「THU JAPAN 2023」早川千絵監督 演技を通して見えてくる、“演出”の面白さ【CINEMORE ACADEMY Vol.33】
“演出”とは何か
Q:監督になってから俳優のワークショップの依頼が増えたそうですが、最初はどのような形で始められたのでしょうか。 早川:私はお芝居の勉強をしたことがありませんし、自分でもお芝居は出来ません。演出の勉強もしたことがないので、私が俳優に教えられることは何も無いなと。当初はずっとお断りしていました。ただ、『PLAN 75』(22)を撮っている中で、気付いたことがいくつかあって、それを伝えることは出来るのではないかと。それで恐る恐る引き受けたのが最初です。 俳優のワークショップって、エチュードという即興をやってもらったり、監督が用意した脚本を渡してその中の1シーンをやってもらい、そこに監督が演出をつけるようなことが多いと聞いたのですが、それだと何だかつまらないような気がしました。もっとお互いの想像力を刺激して、やりながら気づきがあるようなものをやりたいなと。ちょっと遊び心があって俳優さんも楽しめることを出来ないかなと思って考えたのが、今回のようなワークショプの始まりでした。実際にやるまではどうなるか分からなかったのですが、やってみたら最初から面白かった。 ワークショップでは、“サブテキスト”という概念を実践したいと思っていました。

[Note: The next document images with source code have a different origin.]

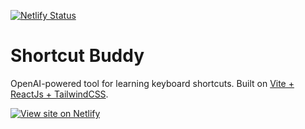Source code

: [![Netlify Status](https://api.netlify.com/api/v1/badges/76f1eb96-96be-46be-9377-372f96b01255/deploy-status)](https://app.netlify.com/sites/shortcut-buddy/deploys)
# Shortcut Buddy
OpenAI-powered tool for learning keyboard shortcuts. Built on [Vite + ReactJs + TailwindCSS](https://github.com/KrishGarg/vite-react-tailwind-jit-template).

[![View site on Netlify](https://i.imgur.com/XXoxzrq.gif)](https://shortcut-buddy.netlify.app/ "View site on Netlify")
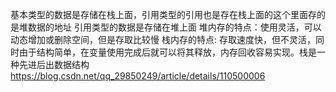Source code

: 基本类型的数据是存储在栈上面，引用类型的引用也是存在栈上面的这个里面存的是堆数据的地址
引用类型的数据是存储在堆上面
堆内存的特点：使用灵活，可以动态增加或删除空间，但是存取比较慢
栈内存的特点: 存取速度快，但不灵活，同时由于结构简单，在变量使用完成后就可以将其释放，内存回收容易实现。栈是一种先进后出数据结构
https://blog.csdn.net/qq_29850249/article/details/110500006
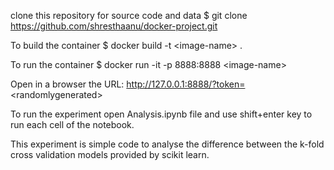 clone this repository for source code and data
$ git clone https://github.com/shresthaanu/docker-project.git

To build the container
$ docker build -t \<image-name\> .

To run the container
$ docker run -it -p 8888:8888 \<image-name\>

Open in a browser the URL:
http://127.0.0.1:8888/?token= \<randomlygenerated\>
    
To run the experiment open Analysis.ipynb file and use shift+enter key to run each cell of the notebook.

This experiment is simple code to analyse the difference between the k-fold cross validation models provided by scikit learn.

通常、脚本にはセリフがありますが、そのセリフを言っている人が文字通りの感情を持っているとは限らない。「あなたのことが大好きです」というセリフがあったとしても、「あなたのことを憎んでいる」という設定の場合もある。そうなると、そのセリフが持っている言葉が全く意味をなさなくなる。その裏にある感情を想像するようなトレーニングをしたいと思ったんです。「悲しい」という言葉だから、悲しそうに言うのではなく、そこを一度真っさらにして、意味のない言葉でどれだけ感情を語れるか、どれだけその人間を表現できるかというのを試してみたかった。こうやって言葉で言うとちょっとわかりづらいのですが、実際にワークショップでやってみるとそれが体感できるんです。同じ言葉でも違うように聞こえる瞬間が毎回あって、奇跡的にハマる瞬間が出ることもある。やっていて本当に楽しいですね。 Q:映画監督は俳優ではありませんが、“演出とは何か”がこのワークショップを通じて少しだけわかったような気がします。 早川:私は他の人の現場を見たことがありませんし、師匠がいるわけでもない。本当に自己流で、“演出”というものが何か分からないまま手探りで映画を撮っていました。ただ、一度映画を撮った中で、“演出”ってすごく楽しいんだと気づいたような感覚がありました。誰かに教えてもらったわけではないのですが、自分の中で良い悪いが分かる部分があったんです。自分でもその理由は分からなかったのですが、少し納得したのは、とある演出家の人が言った「監督は見るプロなんだよ」という言葉でした。確かに、自分はお芝居は出来ないけれど、良し悪しを判断出来る目を持っているかもしれない。それをどれだけ良いと思う方向に形を慣らしていくか、それが自分にとっての“演出”なのかなと。